Also, check out Inos' brief discussion of his stay in Muqattam, Egypt, a neighborhood where I've also worked.

Tuesday, October 14, 2008

Mighty Mouse

The best laid plans of mice and men: Firefighters in Taiwan who were looking after the snake... thought that the live mouse would make a perfect lunchtime treat. But the furry creature had other ideas.

In the grand tradition of Brian Jacques' Matthias, the mouse won a thirty minute cage fight by slaying the viper.

Hat tip to BOTWT.

One Less Reason to Vote McCain-Palin

Tina Fey says she'll quit her show-stopping rendition of Sarah Palin if the real one wins the Vice Presidency in November. That's one less reason to go McCain-Palin (we're running thin here!)

Friday, October 10, 2008

Bedeviling Rays

The Red Sox are about to open the ALCS at Tropicana "Field" in St. Petersburg. Studious fans know that place is haunted by catwalks and a history of bad baseball and bad blood. But what about the visiting team's accommodations? Apparently, the Vinoy Hotel is haunted. Read all about it:
[Scott Williamson:] "I looked, and someone was standing right where the curtains were. A guy with a coat. And it looked like he was from the 40s, or 50s, or 30s – somewhere around that era."

[Coach Frank Velasquez:] "The fact that it lined up with someone’s story that I never knew anything about just kind of helps me know that it was real."

Coach Gerald Perry... swears to this day that on the team’s third night in the hotel, he awoke to find his room door wide open when he knew he had bolted it shut before retiring to bed...

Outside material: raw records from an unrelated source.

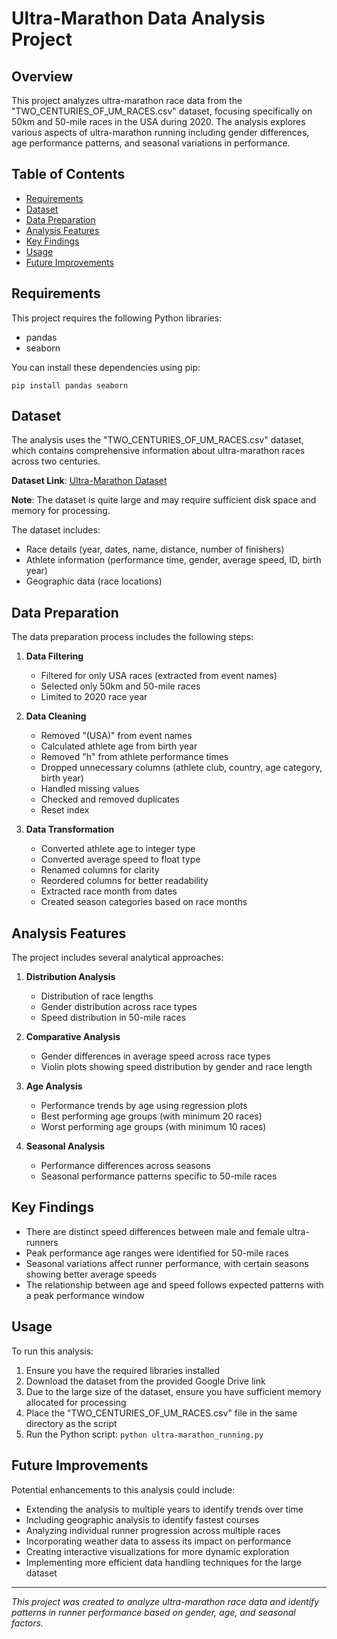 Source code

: # Ultra-Marathon Data Analysis Project

## Overview
This project analyzes ultra-marathon race data from the "TWO_CENTURIES_OF_UM_RACES.csv" dataset, focusing specifically on 50km and 50-mile races in the USA during 2020. The analysis explores various aspects of ultra-marathon running including gender differences, age performance patterns, and seasonal variations in performance.

## Table of Contents
- [Requirements](#requirements)
- [Dataset](#dataset)
- [Data Preparation](#data-preparation)
- [Analysis Features](#analysis-features)
- [Key Findings](#key-findings)
- [Usage](#usage)
- [Future Improvements](#future-improvements)

## Requirements
This project requires the following Python libraries:
- pandas
- seaborn

You can install these dependencies using pip:
```
pip install pandas seaborn
```

## Dataset
The analysis uses the "TWO_CENTURIES_OF_UM_RACES.csv" dataset, which contains comprehensive information about ultra-marathon races across two centuries.

**Dataset Link**: [Ultra-Marathon Dataset](https://drive.google.com/file/d/1gc9zNhSXjrP7IYL0u35hv2-agTm46Esx/view?usp=drive_link)

**Note**: The dataset is quite large and may require sufficient disk space and memory for processing.

The dataset includes:
- Race details (year, dates, name, distance, number of finishers)
- Athlete information (performance time, gender, average speed, ID, birth year)
- Geographic data (race locations)

## Data Preparation
The data preparation process includes the following steps:

1. **Data Filtering**
   - Filtered for only USA races (extracted from event names)
   - Selected only 50km and 50-mile races
   - Limited to 2020 race year

2. **Data Cleaning**
   - Removed "(USA)" from event names
   - Calculated athlete age from birth year
   - Removed "h" from athlete performance times
   - Dropped unnecessary columns (athlete club, country, age category, birth year)
   - Handled missing values
   - Checked and removed duplicates
   - Reset index

3. **Data Transformation**
   - Converted athlete age to integer type
   - Converted average speed to float type
   - Renamed columns for clarity
   - Reordered columns for better readability
   - Extracted race month from dates
   - Created season categories based on race months

## Analysis Features
The project includes several analytical approaches:

1. **Distribution Analysis**
   - Distribution of race lengths
   - Gender distribution across race types
   - Speed distribution in 50-mile races

2. **Comparative Analysis**
   - Gender differences in average speed across race types
   - Violin plots showing speed distribution by gender and race length

3. **Age Analysis**
   - Performance trends by age using regression plots
   - Best performing age groups (with minimum 20 races)
   - Worst performing age groups (with minimum 10 races)

4. **Seasonal Analysis**
   - Performance differences across seasons
   - Seasonal performance patterns specific to 50-mile races

## Key Findings
- There are distinct speed differences between male and female ultra-runners
- Peak performance age ranges were identified for 50-mile races
- Seasonal variations affect runner performance, with certain seasons showing better average speeds
- The relationship between age and speed follows expected patterns with a peak performance window

## Usage
To run this analysis:

1. Ensure you have the required libraries installed
2. Download the dataset from the provided Google Drive link
3. Due to the large size of the dataset, ensure you have sufficient memory allocated for processing
4. Place the "TWO_CENTURIES_OF_UM_RACES.csv" file in the same directory as the script
5. Run the Python script: `python ultra-marathon_running.py`

## Future Improvements
Potential enhancements to this analysis could include:
- Extending the analysis to multiple years to identify trends over time
- Including geographic analysis to identify fastest courses
- Analyzing individual runner progression across multiple races
- Incorporating weather data to assess its impact on performance
- Creating interactive visualizations for more dynamic exploration
- Implementing more efficient data handling techniques for the large dataset

---
*This project was created to analyze ultra-marathon race data and identify patterns in runner performance based on gender, age, and seasonal factors.*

In the mid-1990s, the paper ran a story about a painting crew that fled their job site at the Vinoy after returning from a break to discover buckets of paint knocked off their scaffolding and splattered on the walls...

Thoroughly spooked, [John Frascatore's] family fled without their luggage. When they transferred to a room in the new wing of the hotel, front desk staff told them "that stuff happens all the time" in the old wing... Cito Gaston, whose hotel room door, which he’d locked and chained shut, kept opening in the middle of the night and then slamming. "Then I go check and nobody was there. Nobody was in the hallway. Nothing."

[Jay Gibbon] set the alarm clock on the bedside table, then washed up and prepared for bed. As he reached for the lamp, he noticed the clock he’d just set was now off. He sat up to reset it and discovered the cord draped over the dresser with the prong resting over the clock. “It kind of freaked me out” says Gibbons, "because the outlet was near the floor. How the hell did the plug get from down there to the top of the dresser and just stay there? Because I didn’t even move the clock."

It was at that moment Jon and Dana [Switzer] believed they saw the artwork hanging above their bed come to life. The painting depicted a garden scene with a woman in Victorian dress holding a basket with her right hand. According to John, her left hand, which had been by her chin, was now scratching the glass desperately to get out...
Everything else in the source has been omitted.